═══ Exercise data
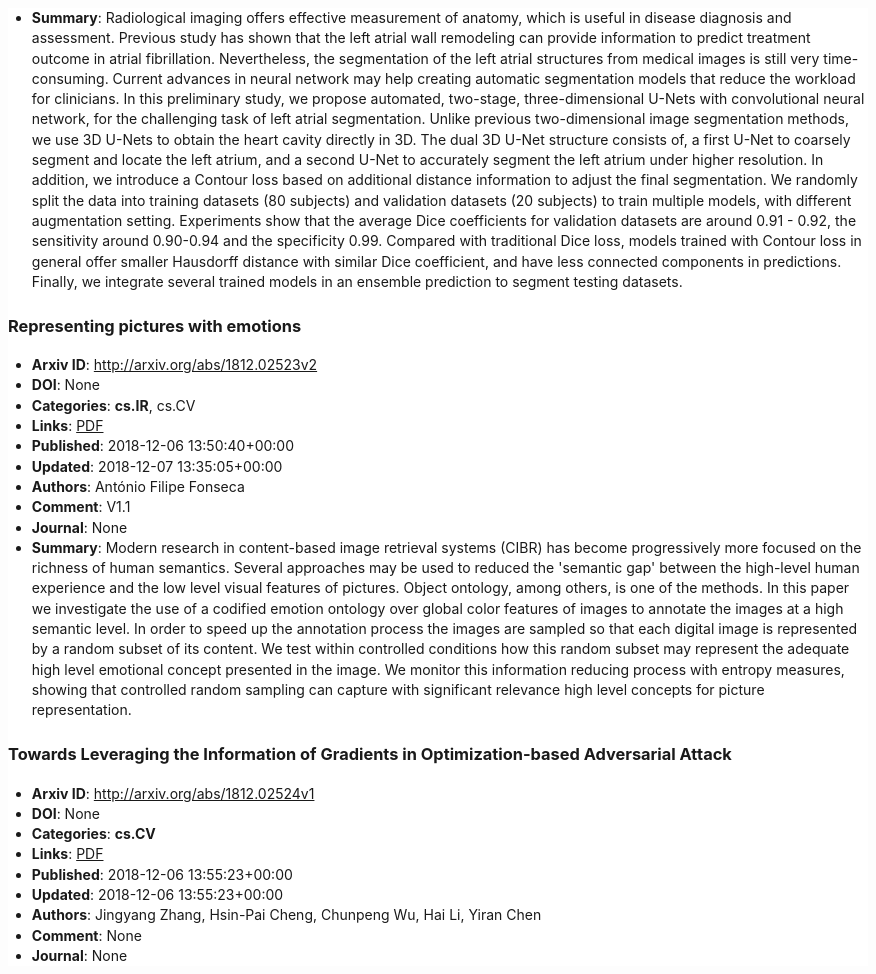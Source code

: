 - **Summary**: Radiological imaging offers effective measurement of anatomy, which is useful in disease diagnosis and assessment. Previous study has shown that the left atrial wall remodeling can provide information to predict treatment outcome in atrial fibrillation. Nevertheless, the segmentation of the left atrial structures from medical images is still very time-consuming. Current advances in neural network may help creating automatic segmentation models that reduce the workload for clinicians. In this preliminary study, we propose automated, two-stage, three-dimensional U-Nets with convolutional neural network, for the challenging task of left atrial segmentation. Unlike previous two-dimensional image segmentation methods, we use 3D U-Nets to obtain the heart cavity directly in 3D. The dual 3D U-Net structure consists of, a first U-Net to coarsely segment and locate the left atrium, and a second U-Net to accurately segment the left atrium under higher resolution. In addition, we introduce a Contour loss based on additional distance information to adjust the final segmentation. We randomly split the data into training datasets (80 subjects) and validation datasets (20 subjects) to train multiple models, with different augmentation setting. Experiments show that the average Dice coefficients for validation datasets are around 0.91 - 0.92, the sensitivity around 0.90-0.94 and the specificity 0.99. Compared with traditional Dice loss, models trained with Contour loss in general offer smaller Hausdorff distance with similar Dice coefficient, and have less connected components in predictions. Finally, we integrate several trained models in an ensemble prediction to segment testing datasets.



### Representing pictures with emotions
- **Arxiv ID**: http://arxiv.org/abs/1812.02523v2
- **DOI**: None
- **Categories**: **cs.IR**, cs.CV
- **Links**: [PDF](http://arxiv.org/pdf/1812.02523v2)
- **Published**: 2018-12-06 13:50:40+00:00
- **Updated**: 2018-12-07 13:35:05+00:00
- **Authors**: António Filipe Fonseca
- **Comment**: V1.1
- **Journal**: None
- **Summary**: Modern research in content-based image retrieval systems (CIBR) has become progressively more focused on the richness of human semantics. Several approaches may be used to reduced the 'semantic gap' between the high-level human experience and the low level visual features of pictures. Object ontology, among others, is one of the methods. In this paper we investigate the use of a codified emotion ontology over global color features of images to annotate the images at a high semantic level. In order to speed up the annotation process the images are sampled so that each digital image is represented by a random subset of its content. We test within controlled conditions how this random subset may represent the adequate high level emotional concept presented in the image. We monitor this information reducing process with entropy measures, showing that controlled random sampling can capture with significant relevance high level concepts for picture representation.



### Towards Leveraging the Information of Gradients in Optimization-based Adversarial Attack
- **Arxiv ID**: http://arxiv.org/abs/1812.02524v1
- **DOI**: None
- **Categories**: **cs.CV**
- **Links**: [PDF](http://arxiv.org/pdf/1812.02524v1)
- **Published**: 2018-12-06 13:55:23+00:00
- **Updated**: 2018-12-06 13:55:23+00:00
- **Authors**: Jingyang Zhang, Hsin-Pai Cheng, Chunpeng Wu, Hai Li, Yiran Chen
- **Comment**: None
- **Journal**: None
══════
• _Directions for this task_
Nothing but the lines from the one containing "- **Categories**: **cs.CV**" to the end of the records above should appear, each copied exactly.

• _Your response_
- **Categories**: **cs.CV**
- **Links**: [PDF](http://arxiv.org/pdf/1812.02524v1)
- **Published**: 2018-12-06 13:55:23+00:00
- **Updated**: 2018-12-06 13:55:23+00:00
- **Authors**: Jingyang Zhang, Hsin-Pai Cheng, Chunpeng Wu, Hai Li, Yiran Chen
- **Comment**: None
- **Journal**: None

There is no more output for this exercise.